By Avrum Aaron
Today, most businesses are international – many call it a “global village”, unless of course you have a local dry cleaner or falafel stand that is exclusively local. Nevertheless, a prudent business person working in the global markets should consider the legal, tax and financial issues of international business to ultimately achieve a more successful business.
I’m a US and Israeli attorney and I help my clients in both countries deal with their legal issues all over the world. Here’s a case study of how I helped an Israeli client reduce her expenses thus increasing her bottom line by opening a US company.

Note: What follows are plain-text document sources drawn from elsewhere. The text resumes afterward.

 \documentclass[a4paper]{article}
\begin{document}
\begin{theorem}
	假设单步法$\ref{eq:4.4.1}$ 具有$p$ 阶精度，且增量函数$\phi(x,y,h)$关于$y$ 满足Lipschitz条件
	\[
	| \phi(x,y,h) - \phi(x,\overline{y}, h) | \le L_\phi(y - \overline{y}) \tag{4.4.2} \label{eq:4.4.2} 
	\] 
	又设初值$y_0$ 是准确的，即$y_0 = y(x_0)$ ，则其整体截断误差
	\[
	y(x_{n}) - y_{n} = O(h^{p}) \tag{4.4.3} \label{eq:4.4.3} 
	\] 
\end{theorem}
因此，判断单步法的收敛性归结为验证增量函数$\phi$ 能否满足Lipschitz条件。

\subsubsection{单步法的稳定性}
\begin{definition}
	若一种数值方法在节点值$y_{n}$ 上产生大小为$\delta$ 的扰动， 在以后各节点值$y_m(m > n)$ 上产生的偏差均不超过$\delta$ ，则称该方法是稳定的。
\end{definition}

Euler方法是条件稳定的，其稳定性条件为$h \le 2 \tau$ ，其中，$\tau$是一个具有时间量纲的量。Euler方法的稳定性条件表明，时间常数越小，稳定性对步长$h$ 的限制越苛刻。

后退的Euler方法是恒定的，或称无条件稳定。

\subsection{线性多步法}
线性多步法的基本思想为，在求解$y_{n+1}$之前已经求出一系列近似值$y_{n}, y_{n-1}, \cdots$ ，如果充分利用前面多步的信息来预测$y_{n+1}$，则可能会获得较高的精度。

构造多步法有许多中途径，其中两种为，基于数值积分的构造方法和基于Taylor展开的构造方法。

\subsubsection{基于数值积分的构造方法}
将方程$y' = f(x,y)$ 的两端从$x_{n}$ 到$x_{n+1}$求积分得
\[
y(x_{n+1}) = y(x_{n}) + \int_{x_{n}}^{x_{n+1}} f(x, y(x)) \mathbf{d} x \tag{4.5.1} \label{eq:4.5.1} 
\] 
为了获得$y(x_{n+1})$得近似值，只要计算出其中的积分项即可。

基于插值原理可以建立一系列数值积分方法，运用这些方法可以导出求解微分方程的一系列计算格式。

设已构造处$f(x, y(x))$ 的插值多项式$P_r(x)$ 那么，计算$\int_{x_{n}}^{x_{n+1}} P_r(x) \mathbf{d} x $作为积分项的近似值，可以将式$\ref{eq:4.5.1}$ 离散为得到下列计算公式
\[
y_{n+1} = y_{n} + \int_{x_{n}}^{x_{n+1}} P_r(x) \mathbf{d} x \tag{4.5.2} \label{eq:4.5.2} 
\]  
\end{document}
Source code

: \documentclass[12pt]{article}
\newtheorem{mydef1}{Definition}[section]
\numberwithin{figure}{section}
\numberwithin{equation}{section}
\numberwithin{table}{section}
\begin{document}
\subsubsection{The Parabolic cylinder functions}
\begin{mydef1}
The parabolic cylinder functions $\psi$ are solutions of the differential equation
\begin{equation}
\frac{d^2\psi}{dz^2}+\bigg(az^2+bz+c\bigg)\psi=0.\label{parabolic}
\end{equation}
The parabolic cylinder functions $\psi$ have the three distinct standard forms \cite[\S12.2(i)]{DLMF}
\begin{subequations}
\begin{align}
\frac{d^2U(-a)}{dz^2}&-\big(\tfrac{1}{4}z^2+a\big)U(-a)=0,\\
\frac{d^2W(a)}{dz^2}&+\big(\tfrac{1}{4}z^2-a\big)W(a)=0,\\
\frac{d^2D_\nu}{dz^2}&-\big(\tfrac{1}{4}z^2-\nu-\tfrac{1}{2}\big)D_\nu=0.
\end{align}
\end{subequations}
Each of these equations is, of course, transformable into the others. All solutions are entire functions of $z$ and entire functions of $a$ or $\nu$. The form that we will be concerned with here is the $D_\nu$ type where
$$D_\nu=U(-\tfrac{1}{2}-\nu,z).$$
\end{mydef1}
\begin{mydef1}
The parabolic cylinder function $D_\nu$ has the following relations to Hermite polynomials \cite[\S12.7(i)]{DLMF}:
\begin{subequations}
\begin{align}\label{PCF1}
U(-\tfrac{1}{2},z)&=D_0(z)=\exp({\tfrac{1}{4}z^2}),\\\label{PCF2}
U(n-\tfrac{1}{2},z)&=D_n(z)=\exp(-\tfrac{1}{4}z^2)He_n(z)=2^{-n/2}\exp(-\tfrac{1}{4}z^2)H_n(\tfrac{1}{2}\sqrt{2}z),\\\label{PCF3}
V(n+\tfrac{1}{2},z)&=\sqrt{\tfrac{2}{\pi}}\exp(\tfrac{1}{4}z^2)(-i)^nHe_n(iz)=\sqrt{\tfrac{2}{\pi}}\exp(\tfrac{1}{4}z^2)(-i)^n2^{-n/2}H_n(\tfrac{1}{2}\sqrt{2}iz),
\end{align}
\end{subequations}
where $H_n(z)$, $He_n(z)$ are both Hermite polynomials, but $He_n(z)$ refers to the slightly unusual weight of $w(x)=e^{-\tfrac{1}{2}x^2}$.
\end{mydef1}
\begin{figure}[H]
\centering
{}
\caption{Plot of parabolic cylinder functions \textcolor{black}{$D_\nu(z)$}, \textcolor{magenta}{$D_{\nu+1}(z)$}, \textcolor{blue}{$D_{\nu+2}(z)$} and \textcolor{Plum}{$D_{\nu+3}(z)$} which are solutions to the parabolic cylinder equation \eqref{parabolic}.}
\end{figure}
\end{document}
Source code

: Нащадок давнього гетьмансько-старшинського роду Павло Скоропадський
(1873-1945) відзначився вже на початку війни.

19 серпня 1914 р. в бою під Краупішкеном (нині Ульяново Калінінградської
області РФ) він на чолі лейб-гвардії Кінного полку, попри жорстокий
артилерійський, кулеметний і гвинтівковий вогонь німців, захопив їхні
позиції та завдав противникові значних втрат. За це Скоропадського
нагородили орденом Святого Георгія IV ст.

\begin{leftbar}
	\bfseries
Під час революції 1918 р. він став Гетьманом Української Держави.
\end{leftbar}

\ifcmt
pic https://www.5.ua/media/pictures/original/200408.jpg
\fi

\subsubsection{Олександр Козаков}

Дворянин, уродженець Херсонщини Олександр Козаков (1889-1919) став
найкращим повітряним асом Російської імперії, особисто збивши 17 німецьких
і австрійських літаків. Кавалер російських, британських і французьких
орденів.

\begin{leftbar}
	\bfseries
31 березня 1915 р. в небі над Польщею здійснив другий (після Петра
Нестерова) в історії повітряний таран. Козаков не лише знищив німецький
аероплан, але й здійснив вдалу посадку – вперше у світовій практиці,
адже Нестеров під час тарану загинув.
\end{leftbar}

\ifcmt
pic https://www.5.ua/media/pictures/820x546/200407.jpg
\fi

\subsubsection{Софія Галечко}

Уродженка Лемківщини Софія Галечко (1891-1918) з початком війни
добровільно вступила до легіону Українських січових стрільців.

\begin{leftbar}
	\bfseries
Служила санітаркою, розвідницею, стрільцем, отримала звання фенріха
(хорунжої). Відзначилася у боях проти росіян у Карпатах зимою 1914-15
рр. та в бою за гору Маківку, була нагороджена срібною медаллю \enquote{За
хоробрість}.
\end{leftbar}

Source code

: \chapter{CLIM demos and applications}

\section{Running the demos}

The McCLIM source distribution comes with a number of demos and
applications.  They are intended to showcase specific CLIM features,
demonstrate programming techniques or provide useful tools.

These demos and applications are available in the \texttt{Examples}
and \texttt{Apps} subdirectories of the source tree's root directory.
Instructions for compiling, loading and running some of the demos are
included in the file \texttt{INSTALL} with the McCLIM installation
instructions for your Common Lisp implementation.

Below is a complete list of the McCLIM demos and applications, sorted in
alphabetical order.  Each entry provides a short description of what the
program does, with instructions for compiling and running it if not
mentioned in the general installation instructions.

My client opened an Israeli company that provided health services to Israelis, non-Israeli students studying in Israel and tourists. Most of these services were performed in Israel, but her customers often paid with checks written in US dollars or Euros, or through non- Israeli credit cards.
So, what was the problem?
When the company received US dollars or Euro checks, the Israeli banks held the funds for 30-days, took a fee and accepted less-than-competitive exchange rates for converting the money. (If you don’t realize that the usual bank currency transfer rate is a lousy rate, ask yourself why there are change places in every commercial place in Israel.) When her company charged a non-Israeli credit card, the credit card company took a 4% fee and converted the sum with the usual bank currency transfer rate.
Just to “do the math”:
- The company received a check for $1,000.The bank charged a 25 NIS foreign-check fee; converted the funds to shekels at rate that was around 1% less than the representative rate; and held the funds for 30 days. So, assuming an exchange rate of $1 = 3.8 NIS, this converts to 3,737.25 NIS, and only in 30 days – a cash flow nightmare!
- The company accepted payment with a US credit card for $1000. The bank took a 4% fee or $40 off the top and less 1% on the conversion, amounting to 3611.52 NIS as an immediate credit to the account, but a 188.48 NIS fee for that pleasure.
I encouraged my client to open a US Limited Liability Company (LLC). Another entity would also have worked. Following the establishment of the LLC, my client opened a US bank account and US credit card merchant account. With the LLC in place and having a US bank account, her company can now accept US checks with no fees and take US credit cards – at a lower fee of 3%. Of course, the company still has to exchange dollar to shekels, but now she has luxury to find the most competitive exchange rates. Having a US bank relationship, she can now pay her suppliers and vendors in US dollars without having to convert from shekels to dollars to avoid their outlandish high fees and lower than market exchange rates by the Israeli banks. All in all, fees for accepting payment have been reduced significantly and financial options are numerous, where they once were limited.
There are other benefits to having a US corporation. In dealing with suppliers and partners, being a US business has distinct advantage. Of course, it needs to be done right as tax and other legal issues will apply. Although it isn’t free to open a US business, registration and maintenance fees in the US are a fraction of what an Israeli business pays to register and maintain its status in Israel.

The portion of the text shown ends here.